The firm started by asking us how they get to take on a solicitor who would be prepared to join a firm and work on a profit share basis. Could they recruit a former sole practitioner who maybe had had enough, and does that type of candidate exist? They have the space, they have the capacity to recruit more staff and would like to expand the firm.
We advised them that yes, these types of candidate exist. A law firm cannot expect to immediately fill
this type of vacancy - in fact we do not work them unless firms join us as members (details on our website at www.ten-percent.co.uk/membership-services).
Law firms can see that solicitors are prepared to work on a commission only basis, a fee split or a profit share - you can see large full page ads in the back of the Law Society Gazette to get an idea of this. Similarly a good number of the solicitors at the larger firms offering this type of arrangement are registered candidates with Ten-Percent Legal Recruitment and looking for salaried work, so this probably gives you an idea of how successful these arrrangements are for some solicitors.

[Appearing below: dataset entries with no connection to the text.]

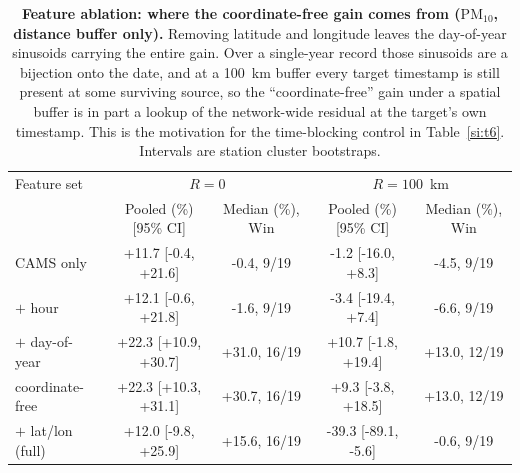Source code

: \documentclass[11pt]{article}
\newcommand*{\pmten}{\ensuremath{\mathrm{PM_{10}}}}
\begin{document}
\begin{table}[htbp]\centering\footnotesize
\caption{\textbf{Feature ablation: where the coordinate-free gain comes from (\pmten{}, distance buffer only).} Removing latitude and longitude leaves the day-of-year sinusoids carrying the entire gain. Over a single-year record those sinusoids are a bijection onto the date, and at a 100~km buffer every target timestamp is still present at some surviving source, so the ``coordinate-free'' gain under a spatial buffer is in part a lookup of the network-wide residual at the target's own timestamp. This is the motivation for the time-blocking control in Table~\ref{si:t6}. Intervals are station cluster bootstraps.}
\label{si:t21}
\begin{tabular}{lcccc}\toprule
Feature set & \multicolumn{2}{c}{$R=0$} & \multicolumn{2}{c}{$R=100$~km} \\
 & Pooled (\%) [95\% CI] & Median (\%), Win & Pooled (\%) [95\% CI] & Median (\%), Win \\ \midrule
CAMS only & +11.7 [-0.4, +21.6] & -0.4, 9/19 & -1.2 [-16.0, +8.3] & -4.5, 9/19 \\
$+$ hour & +12.1 [-0.6, +21.8] & -1.6, 9/19 & -3.4 [-19.4, +7.4] & -6.6, 9/19 \\
$+$ day-of-year & +22.3 [+10.9, +30.7] & +31.0, 16/19 & +10.7 [-1.8, +19.4] & +13.0, 12/19 \\
coordinate-free & +22.3 [+10.3, +31.1] & +30.7, 16/19 & +9.3 [-3.8, +18.5] & +13.0, 12/19 \\
$+$ lat/lon (full) & +12.0 [-9.8, +25.9] & +15.6, 16/19 & -39.3 [-89.1, -5.6] & -0.6, 9/19 \\
\bottomrule\end{tabular}\end{table}
\end{document}

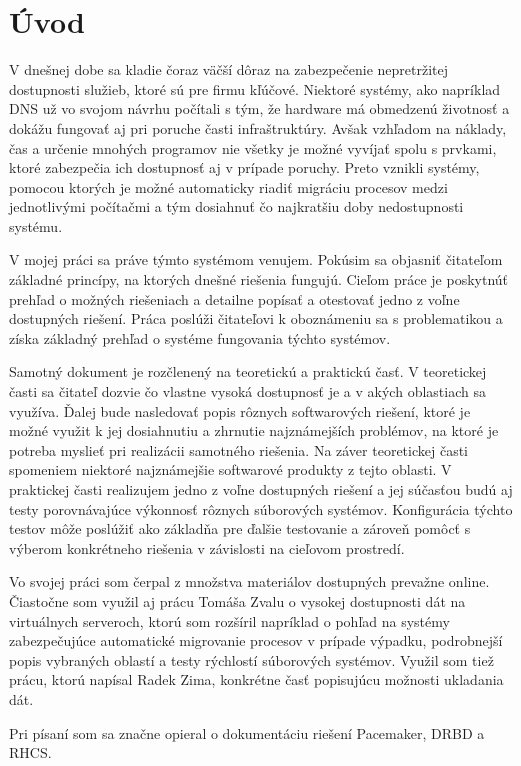 \chapter*{Úvod}

V dnešnej dobe sa kladie čoraz väčší dôraz na zabezpečenie nepretržitej dostupnosti služieb, ktoré sú pre firmu kľúčové. Niektoré systémy, ako napríklad DNS už vo svojom návrhu počítali s tým, že hardware má obmedzenú životnosť a dokážu fungovať aj pri poruche časti infraštruktúry. Avšak vzhľadom na náklady, čas a určenie mnohých programov nie všetky je možné vyvíjať spolu s prvkami, ktoré zabezpečia ich dostupnosť aj v prípade poruchy. Preto vznikli systémy, pomocou ktorých je možné automaticky riadiť migráciu procesov medzi jednotlivými počítačmi a tým dosiahnuť čo najkratšiu doby nedostupnosti systému.

V mojej práci sa práve týmto systémom venujem. Pokúsim sa objasniť čitateľom základné princípy, na ktorých dnešné riešenia fungujú. Cieľom práce je poskytnúť prehľad o možných riešeniach a detailne popísať a otestovať jedno z voľne dostupných riešení. Práca poslúži čitateľovi k oboznámeniu sa s problematikou a získa základný prehľad o systéme fungovania týchto systémov.

Samotný dokument je rozčlenený na teoretickú a praktickú časť. V teoretickej časti sa čitateľ dozvie čo vlastne vysoká dostupnosť je a v akých oblastiach sa využíva. Ďalej bude nasledovať popis rôznych softwarových riešení, ktoré je možné využit k jej dosiahnutiu a zhrnutie najznámejších problémov, na ktoré je potreba myslieť pri realizácii samotného riešenia. Na záver teoretickej časti spomeniem niektoré najznámejšie softwarové produkty z tejto oblasti. V praktickej časti realizujem jedno z voľne dostupných riešení a jej súčasťou budú aj testy porovnávajúce výkonnosť rôznych súborových systémov. Konfigurácia týchto testov môže poslúžiť ako základňa pre ďalšie testovanie a zároveň pomôcť s výberom konkrétneho riešenia v závislosti na cieľovom prostredí.

Vo svojej práci som čerpal z množstva materiálov dostupných prevažne online. Čiastočne som využil aj prácu Tomáša Zvalu\cite{tomaszvala} o vysokej dostupnosti dát na virtuálnych serveroch, ktorú som rozšíril napríklad o pohľad na systémy zabezpečujúce automatické migrovanie procesov v prípade výpadku, podrobnejší popis vybraných oblastí a testy rýchlostí súborových systémov. Využil som tiež prácu, ktorú napísal Radek Zima\cite{radekzima}, konkrétne časť popisujúcu možnosti ukladania dát.

Pri písaní som sa značne opieral o dokumentáciu riešení Pacemaker, DRBD a RHCS.

\emptydoublepage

Secondly solicitors with following tend to be a little more fickle about loyalty. After all if they have moved once, they may be prepared to move again if they suddenly dont like you. Your relationship with this type of solicitor will be very different from the conventional employee/employer working practice. The firm then emailed back to ask about what else they could do to take on extra staff, expand and plan for succession and the future.
The partner complained that taking on paralegals tends to be a short term option. I answered that it depends whether you take on a paralegal with a view to training them up and have a longer term view for partnership, or whether you take on a paralegal with a view to working them to extract as much as you can out of them...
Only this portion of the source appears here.